== RECORDS FOR THIS EXERCISE

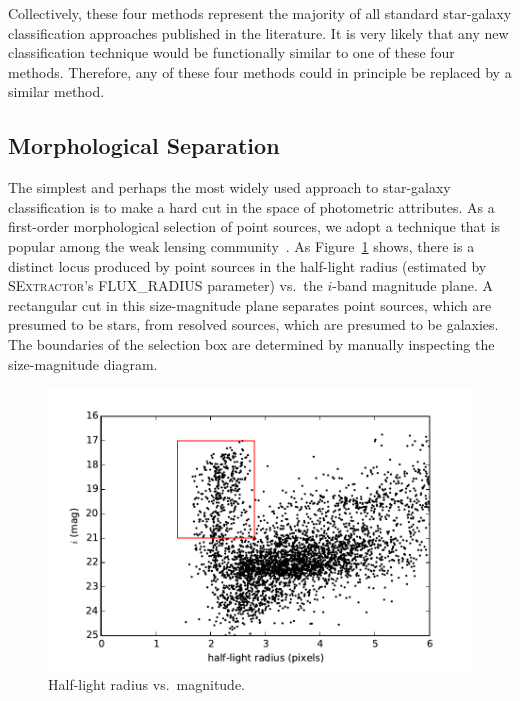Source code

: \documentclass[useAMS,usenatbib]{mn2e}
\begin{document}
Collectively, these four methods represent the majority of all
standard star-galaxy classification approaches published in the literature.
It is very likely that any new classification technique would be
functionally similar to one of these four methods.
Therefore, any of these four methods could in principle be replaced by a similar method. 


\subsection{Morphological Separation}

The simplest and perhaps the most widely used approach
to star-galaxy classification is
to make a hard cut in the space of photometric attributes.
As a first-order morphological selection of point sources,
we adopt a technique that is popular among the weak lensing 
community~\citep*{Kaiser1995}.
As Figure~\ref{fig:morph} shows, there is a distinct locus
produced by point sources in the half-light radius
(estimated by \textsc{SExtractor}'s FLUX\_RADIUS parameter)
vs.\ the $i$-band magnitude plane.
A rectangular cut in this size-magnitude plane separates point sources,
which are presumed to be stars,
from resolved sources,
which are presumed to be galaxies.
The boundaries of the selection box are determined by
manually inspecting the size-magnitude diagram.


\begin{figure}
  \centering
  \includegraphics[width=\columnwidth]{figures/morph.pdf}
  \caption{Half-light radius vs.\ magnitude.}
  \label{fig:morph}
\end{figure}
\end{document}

====

§ **WHAT NEEDS TO BE DONE**: Only lines of the data holding the word "technique" go in the answer. Please copy each of them.

§ **THE ANSWER**:
It is very likely that any new classification technique would be
we adopt a technique that is popular among the weak lensing 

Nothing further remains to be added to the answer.